Johnson's cousin, Ezavia Allen, and a friend, Cameron Morris, were previously convicted of first-degree murder in the case and are serving life terms in prison.
Police said the trio committed a string of armed robberies and attempted robberies in the days leading up to Newkirk's death, and investigators believe she was another target in their spree.
Allen, the triggerman, said he accidentally shot Newkirk when she blew the car horn and startled him.
Johnson testified against both Allen and Morris and was allowed to plead to second-degree murder. Defense attorney Joe Zeszotarski also said Johnson was the follower in the group.
"He is the least culpable of the three men involved in this case.," Zeszotarski said.
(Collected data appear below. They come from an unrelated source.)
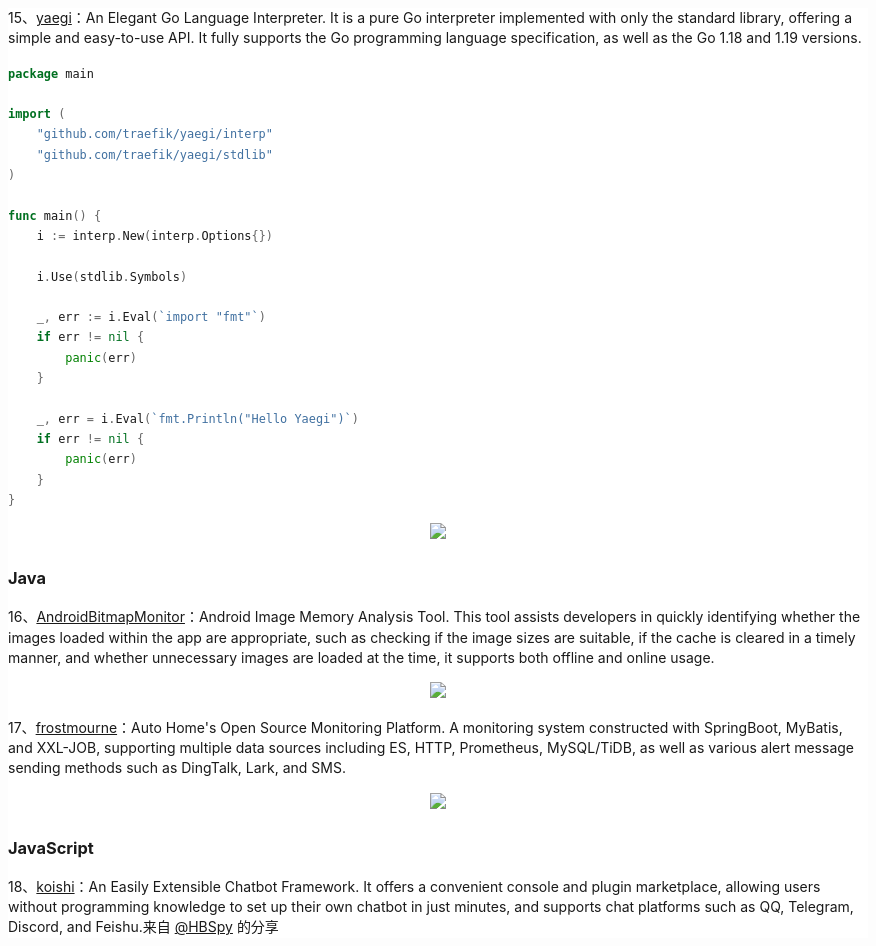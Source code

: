15、[yaegi](https://hellogithub.com/en/periodical/statistics/click?target=https://github.com/traefik/yaegi)：An Elegant Go Language Interpreter. It is a pure Go interpreter implemented with only the standard library, offering a simple and easy-to-use API. It fully supports the Go programming language specification, as well as the Go 1.18 and 1.19 versions.
```go
package main

import (
	"github.com/traefik/yaegi/interp"
	"github.com/traefik/yaegi/stdlib"
)

func main() {
	i := interp.New(interp.Options{})

	i.Use(stdlib.Symbols)

	_, err := i.Eval(`import "fmt"`)
	if err != nil {
		panic(err)
	}

	_, err = i.Eval(`fmt.Println("Hello Yaegi")`)
	if err != nil {
		panic(err)
	}
}
```

<p align="center"><img src='https://raw.githubusercontent.com/521xueweihan/img3/master/hellogithub/84/116938442.png' style="max-width:80%; max-height=80%;"></img></p>

### Java
16、[AndroidBitmapMonitor](https://hellogithub.com/en/periodical/statistics/click?target=https://github.com/shixinzhang/AndroidBitmapMonitor)：Android Image Memory Analysis Tool. This tool assists developers in quickly identifying whether the images loaded within the app are appropriate, such as checking if the image sizes are suitable, if the cache is cleared in a timely manner, and whether unnecessary images are loaded at the time, it supports both offline and online usage.

<p align="center"><img src='https://raw.githubusercontent.com/521xueweihan/img3/master/hellogithub/84/595711802.jpg' style="max-width:80%; max-height=80%;"></img></p>

17、[frostmourne](https://hellogithub.com/en/periodical/statistics/click?target=https://github.com/AutohomeCorp/frostmourne)：Auto Home's Open Source Monitoring Platform. A monitoring system constructed with SpringBoot, MyBatis, and XXL-JOB, supporting multiple data sources including ES, HTTP, Prometheus, MySQL/TiDB, as well as various alert message sending methods such as DingTalk, Lark, and SMS.

<p align="center"><img src='https://raw.githubusercontent.com/521xueweihan/img3/master/hellogithub/84/228294148.png' style="max-width:80%; max-height=80%;"></img></p>

### JavaScript
18、[koishi](https://hellogithub.com/en/periodical/statistics/click?target=https://github.com/koishijs/koishi)：An Easily Extensible Chatbot Framework. It offers a convenient console and plugin marketplace, allowing users without programming knowledge to set up their own chatbot in just minutes, and supports chat platforms such as QQ, Telegram, Discord, and Feishu.来自 [@HBSpy](https://hellogithub.com/user/rIXCy0ZT2L49Ysj) 的分享
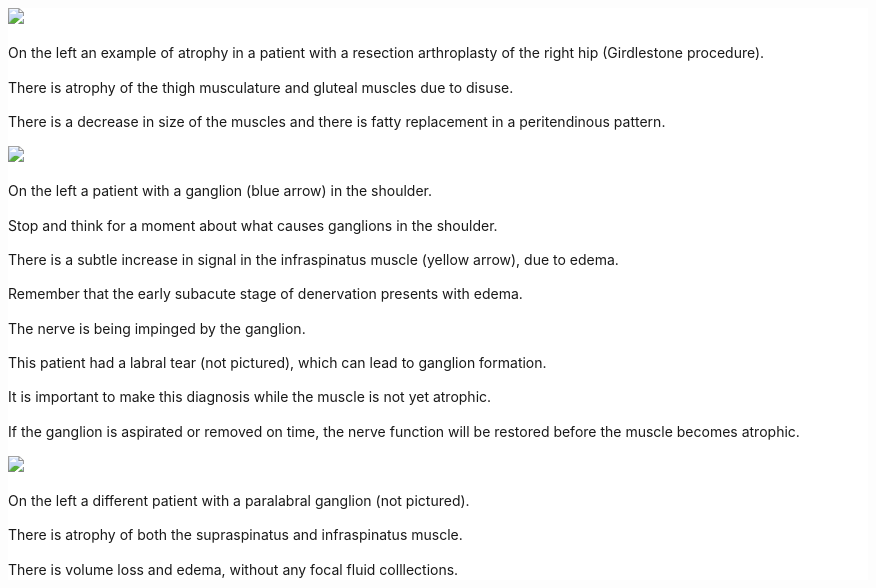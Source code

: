 





![](/assets/muscle-mr-non-traumatic-changes/a5097979ad487c_2.jpg)




On the left an example of atrophy in a patient with a resection arthroplasty of the right hip (Girdlestone procedure).   

There is atrophy of the thigh musculature and gluteal muscles due to disuse.   

There is a decrease in size of the muscles and there is fatty replacement in a peritendinous pattern. 








![](/assets/muscle-mr-non-traumatic-changes/a5097979ad54c8_7.jpg)




On the left a patient with a ganglion (blue arrow) in the shoulder.   

Stop and think for a moment about what causes ganglions in the shoulder.   

There is a subtle increase in signal in the infraspinatus muscle (yellow arrow), due to edema.   

Remember that the early subacute stage of denervation presents with edema.   

The nerve is being impinged by the ganglion.   

This patient had a labral tear (not pictured), which can lead to ganglion formation.   

It is important to make this diagnosis while the muscle is not yet atrophic.   

If the ganglion is aspirated or removed on time, the nerve function will be restored before the muscle becomes atrophic. 








![](/assets/muscle-mr-non-traumatic-changes/a5097979ad5ee4_8.jpg)




On the left a different patient with a paralabral ganglion (not pictured).   

There is atrophy of both the supraspinatus and infraspinatus muscle.   

There is volume loss and edema, without any focal fluid colllections.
He told Superior Court Judge Ron Stephens that Johnson was led astray after his mother became chronically ill.
"Everyone I talked to, your honor, said Marvin went into a downward spiral when that occurred," he said.
Stephens sentenced Johnson to a minimum of 21 years and a maximum of 26 years in prison.
Johnson apologized in court to Newkirk's family, saying he prayed for them, had asked God for forgiveness and hoped that they might eventually forgive him.
His father, also named Marvin Johnson, said his son was sincere in the apology.
"He's very sorry for what happened. He's very remorseful for what happened. He was in the wrong place at the wrong time," the elder Johnson said.
Meanwhile, Anita Pearson, the attorney for the Newkirks, said the family just wants to move forward.
"The family is now just relieved that the process is over, and they're ready to get on with their lives," Pearson said.